I got a phone call on Friday from Terri, who I've known for ages through Andromeda Spaceways and similar SF stuff. Terri was also at WorldCon, hanging with the Twelfth Planet Press folks, and it transpired that she was planning a trip around Tasmania with her family in the aftermath of the Con. Naturally I pointed out that Chez Flinthart had plenty of space to park a campervan, and suggested that she and her mob would be welcome if they happened to come by.

So the phone call was about a proposed trip up Ben Lomond, which is Tassie's one-and-only ski mountain. Terri figured they might drop by afterwards. I thought about it, and asked what size the campervan was. Turned out the thing was a six-metre plus monster... and I had to break it to her that the switchback road up the face of Ben Lomond simply wasn't going to accommodate the thing. There's a shuttlebus that runs up the road apparently, but since we had a walloping rainstorm last Saturday, Ben Lomond has no snow, and the bus doesn't run under those conditions.

Thus, Terri's mob checked out Launceston, then breezed into the Flinthart Zone.

It was fine, meeting the Terri family. The three 'kids' were actually well into the grown-up category, the youngest being fourteen and the eldest nineteen. That didn't stop the two boys making a headlong charge for the trampoline, though, and in short order there was an all-in scrum on the thing, with the smaller Flinthart lads generally getting the worse of things -- but very much all in fun. Meantime, I took Terri, Brett and their daughter on a walking tour of the place.
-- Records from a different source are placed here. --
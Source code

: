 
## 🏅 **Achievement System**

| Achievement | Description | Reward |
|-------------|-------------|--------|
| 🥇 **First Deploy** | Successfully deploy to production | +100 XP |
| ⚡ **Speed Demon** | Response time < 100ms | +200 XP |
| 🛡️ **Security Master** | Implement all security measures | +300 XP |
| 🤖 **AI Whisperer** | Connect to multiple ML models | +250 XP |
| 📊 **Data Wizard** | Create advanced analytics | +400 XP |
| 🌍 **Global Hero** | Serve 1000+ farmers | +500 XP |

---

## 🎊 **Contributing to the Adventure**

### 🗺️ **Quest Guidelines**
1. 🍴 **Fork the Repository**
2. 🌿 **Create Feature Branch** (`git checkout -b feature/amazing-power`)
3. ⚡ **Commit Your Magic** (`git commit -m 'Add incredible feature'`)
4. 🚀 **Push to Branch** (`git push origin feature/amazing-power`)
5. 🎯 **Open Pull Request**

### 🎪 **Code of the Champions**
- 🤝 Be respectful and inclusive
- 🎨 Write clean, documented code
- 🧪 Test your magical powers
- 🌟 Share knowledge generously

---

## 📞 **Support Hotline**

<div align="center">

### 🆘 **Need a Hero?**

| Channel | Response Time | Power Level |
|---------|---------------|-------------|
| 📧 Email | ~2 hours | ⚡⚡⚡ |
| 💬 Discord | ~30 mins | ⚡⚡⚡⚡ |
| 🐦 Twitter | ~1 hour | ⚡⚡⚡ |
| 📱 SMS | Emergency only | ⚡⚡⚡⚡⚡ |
It was useful for me, too. I haven't actually had time to walk the property since before going off to Borneo, and there's been a lot of weather since then. I've got a great deal of work to do around the place -- a lot of wattles to fell, just for starters. And the vegie beds need to be worked over thoroughly, and restarted: there was this triffid thing that had once been a Chinese cabbage... now a giant stem with flowers all the way up at my near-two-metres height. Dangerous stuff. Cabbage shouldn't be man-height, I feel.

We found a nest of jack-jumpers up by the water tank, which was useful: meant that the visitors now know what to look for so as to avoid probably Tasmania's most dangerous critters. It also meant that I went back up with a container of petrol today, and gave the little bastards a dose of ugly hydrocarbons. I don't like jack-jumper ants.

Down at the spring, I discovered that the recent rains have blocked the outflow pipe, and water is now running over the edge of the pond. That's not a great idea. I'll have to fix that in the next few days, which will be one hell of a cold, wet, muddy job. Has to happen, though. Can't have the retaining wall of the pond being eroded. That would be very inconvenient indeed.

The swimming pond was also super-full, and flowing so fast it's cut itself a new streambed. Happily, the platypus was on duty, much to the delight of Terri and her daughter, who hadn't actually seen a platypus in the wild. Our mild-mannered monotreme put on a nice show, paddling slowly around on the surface of the pond, diving, returning. Very decent of him to stick around for the visitors.

Dinner went pretty well. I'm no good at moderation, so it went to four courses: poached scallops on croutons, then chicken and sweet corn soup, then Singapore mee goreng, and finally an American-style apple cobbler with whipped cream. By the time that lot was done, even the three teenagers were lolling about, clutching their bellies and sobbing gently... but they recovered in time for us to watch Kung Fu Hustle and eat bowls of hot, buttery popcorn up in the loft. Yay! Terri's mob didn't quite seem to know exactly what to make of Stephen Chow's bizarro kung fu antics, but they knew how to deal with the popcorn. And the Mau-Mau adopted Terri's daughter, spending the entire film sitting on her lap.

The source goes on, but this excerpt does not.